Last week I was leaving the shores of Dubai heading back home - again! I was rostered onto this flight and weighed up the offers of swaps from other crew and decided that it was far too cold in Europe to be giving up a sunny Brisbane just yet.

We were blessed to have two truly delightful cockpit crew who were very encouraging of the rest of the crew to use the spare jump seats in the cockpit for take off and landings. Luckily I was in an "additional" position coming into Brisbane which meant I wasn't responsible for operating a door and was able to take up the enticing offer of a front row seat for touch down. The flight path which we take coming into the airport leads us over the heart of Brisbane city. I gazed down over the glassy, snaking river and the cluster of tall city buildings, with their tops reaching up into the golden morning sunshine. Looking out over the city made me feel very lucky to think that not only was this beautiful place my 'home', but that I was experiencing the view from inside the cockpit! Had someone told me two years ago that I would be enjoying an early morning vista of my hometown from behind the pilot I wouldn't have believed it for a second. Of all the views we see on landing, my favourites by far are the Australian cities.

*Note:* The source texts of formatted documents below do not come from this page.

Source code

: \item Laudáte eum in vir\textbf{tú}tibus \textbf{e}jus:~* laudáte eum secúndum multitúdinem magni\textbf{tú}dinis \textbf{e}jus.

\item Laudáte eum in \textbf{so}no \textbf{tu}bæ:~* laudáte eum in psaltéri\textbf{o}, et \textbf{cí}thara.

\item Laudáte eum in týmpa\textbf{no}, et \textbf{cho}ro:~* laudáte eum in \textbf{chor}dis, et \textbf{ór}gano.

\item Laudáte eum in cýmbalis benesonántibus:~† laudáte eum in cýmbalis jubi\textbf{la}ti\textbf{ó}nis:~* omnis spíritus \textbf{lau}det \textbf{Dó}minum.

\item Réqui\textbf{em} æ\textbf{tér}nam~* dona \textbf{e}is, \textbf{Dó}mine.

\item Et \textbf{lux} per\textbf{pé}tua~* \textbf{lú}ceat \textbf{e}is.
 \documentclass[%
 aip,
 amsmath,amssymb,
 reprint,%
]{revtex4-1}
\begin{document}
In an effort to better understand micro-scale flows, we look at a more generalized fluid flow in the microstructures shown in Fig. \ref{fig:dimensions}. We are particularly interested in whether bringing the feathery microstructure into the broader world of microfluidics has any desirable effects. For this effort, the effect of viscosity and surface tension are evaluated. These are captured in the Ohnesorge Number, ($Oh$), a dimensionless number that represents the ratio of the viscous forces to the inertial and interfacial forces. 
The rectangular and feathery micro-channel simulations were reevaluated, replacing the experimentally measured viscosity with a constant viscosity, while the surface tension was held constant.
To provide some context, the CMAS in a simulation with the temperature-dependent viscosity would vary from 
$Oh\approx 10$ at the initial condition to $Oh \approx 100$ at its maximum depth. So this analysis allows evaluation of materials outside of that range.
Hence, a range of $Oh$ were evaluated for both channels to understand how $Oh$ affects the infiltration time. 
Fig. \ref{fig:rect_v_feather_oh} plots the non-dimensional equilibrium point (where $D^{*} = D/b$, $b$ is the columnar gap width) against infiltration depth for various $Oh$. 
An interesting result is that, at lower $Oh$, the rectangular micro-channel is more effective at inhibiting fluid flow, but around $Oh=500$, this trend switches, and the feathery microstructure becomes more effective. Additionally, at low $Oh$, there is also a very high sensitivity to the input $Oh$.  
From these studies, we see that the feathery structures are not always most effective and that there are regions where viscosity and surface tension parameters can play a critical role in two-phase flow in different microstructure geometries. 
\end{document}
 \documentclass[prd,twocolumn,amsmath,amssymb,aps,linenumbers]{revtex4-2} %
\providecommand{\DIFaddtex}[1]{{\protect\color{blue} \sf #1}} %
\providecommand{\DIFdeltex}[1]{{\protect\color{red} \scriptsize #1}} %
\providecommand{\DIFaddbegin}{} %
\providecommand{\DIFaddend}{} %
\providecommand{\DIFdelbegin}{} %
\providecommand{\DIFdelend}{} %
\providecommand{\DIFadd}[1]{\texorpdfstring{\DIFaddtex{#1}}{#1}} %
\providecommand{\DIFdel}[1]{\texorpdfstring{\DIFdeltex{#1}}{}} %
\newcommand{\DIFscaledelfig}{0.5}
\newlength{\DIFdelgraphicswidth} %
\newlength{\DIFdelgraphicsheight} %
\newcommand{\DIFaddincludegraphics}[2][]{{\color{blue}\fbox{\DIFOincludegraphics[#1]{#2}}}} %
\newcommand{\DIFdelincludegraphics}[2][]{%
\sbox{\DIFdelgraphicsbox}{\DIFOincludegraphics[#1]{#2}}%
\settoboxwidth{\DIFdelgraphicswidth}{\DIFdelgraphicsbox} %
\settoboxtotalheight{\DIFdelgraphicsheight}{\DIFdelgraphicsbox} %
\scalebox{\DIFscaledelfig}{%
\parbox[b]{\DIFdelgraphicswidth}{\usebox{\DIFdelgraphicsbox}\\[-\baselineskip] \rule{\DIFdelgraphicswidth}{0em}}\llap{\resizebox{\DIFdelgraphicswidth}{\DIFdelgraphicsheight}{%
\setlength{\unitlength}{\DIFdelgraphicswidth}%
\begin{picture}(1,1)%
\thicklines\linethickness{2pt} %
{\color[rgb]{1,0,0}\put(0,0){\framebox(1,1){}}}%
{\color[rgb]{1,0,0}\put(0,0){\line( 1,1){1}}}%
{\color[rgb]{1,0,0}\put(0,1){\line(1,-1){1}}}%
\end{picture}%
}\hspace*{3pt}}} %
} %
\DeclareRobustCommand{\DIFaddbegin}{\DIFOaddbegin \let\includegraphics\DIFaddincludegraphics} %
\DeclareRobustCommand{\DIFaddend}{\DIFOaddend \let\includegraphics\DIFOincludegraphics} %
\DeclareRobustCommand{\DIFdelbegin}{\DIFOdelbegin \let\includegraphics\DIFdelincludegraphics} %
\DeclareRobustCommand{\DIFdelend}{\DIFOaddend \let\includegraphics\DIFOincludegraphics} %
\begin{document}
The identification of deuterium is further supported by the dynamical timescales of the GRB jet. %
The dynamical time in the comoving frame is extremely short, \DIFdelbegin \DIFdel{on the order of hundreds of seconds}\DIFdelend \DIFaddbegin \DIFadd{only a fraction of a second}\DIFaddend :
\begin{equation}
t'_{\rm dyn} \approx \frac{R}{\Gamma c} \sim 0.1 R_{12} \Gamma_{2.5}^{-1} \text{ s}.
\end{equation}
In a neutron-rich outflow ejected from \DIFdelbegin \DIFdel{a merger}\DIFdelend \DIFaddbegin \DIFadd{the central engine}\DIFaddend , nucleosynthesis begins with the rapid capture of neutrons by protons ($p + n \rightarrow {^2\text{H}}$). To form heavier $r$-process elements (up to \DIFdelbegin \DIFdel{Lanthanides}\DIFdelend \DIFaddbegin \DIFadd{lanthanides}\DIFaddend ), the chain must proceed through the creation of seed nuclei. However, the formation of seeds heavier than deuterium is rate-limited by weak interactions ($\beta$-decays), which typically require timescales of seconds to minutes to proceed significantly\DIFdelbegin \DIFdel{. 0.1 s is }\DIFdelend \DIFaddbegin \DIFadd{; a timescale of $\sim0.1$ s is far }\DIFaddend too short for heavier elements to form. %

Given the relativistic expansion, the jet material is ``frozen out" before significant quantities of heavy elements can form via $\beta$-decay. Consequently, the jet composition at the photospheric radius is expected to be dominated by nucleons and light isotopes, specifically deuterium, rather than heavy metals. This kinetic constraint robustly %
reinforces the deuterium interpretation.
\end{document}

The day before our Brisbane arrival we spent a night in Singapore. For lunch that day I shared, with one of the other crew, a very large selection of freshly steamed dumplings before we perused the shops. I really enjoy looking through the markets and shops there, I have found that the clothing and accessories are so very cute with such interesting little details - the shoes I bought are testament to that! I stumbled across these gems and instantly fell in love, but quickly recalled my previous attempts at shoe shopping in this fair city and how my measly size 36/6.5 foot was not catered for in this civilisation of pint-sized citizens where the average shoe size must be equivalent to that of a small child. After a few minutes of standing and staring at the heels, imagining them on my feet in a scene reminiscent of a 1950's musical with tuxedo clad men and a spiral staircase, I decided to give the shoes a go. Yes, they fit (just) and my faith in Singapore's shoe industry has once again been restored.

Sunday, February 11, 2007

Shanghai Surprise

Before I start loading up my suitcase the night before a trip I will usually jump online and check temperature forecasts for that particular city, so most of the time the clothes I pack are sufficient, however this time I was way off. Rather than the comfortable 20 degrees which I was anticipating, Shanghai took a turn for the worse and was instead an arctic 5 degrees. I took some comfort in knowing that most of the other crew also underestimated the frosty conditions and thus we responded by layering every item of clothing which we had packed for our trip before heading into downtown Shanghai.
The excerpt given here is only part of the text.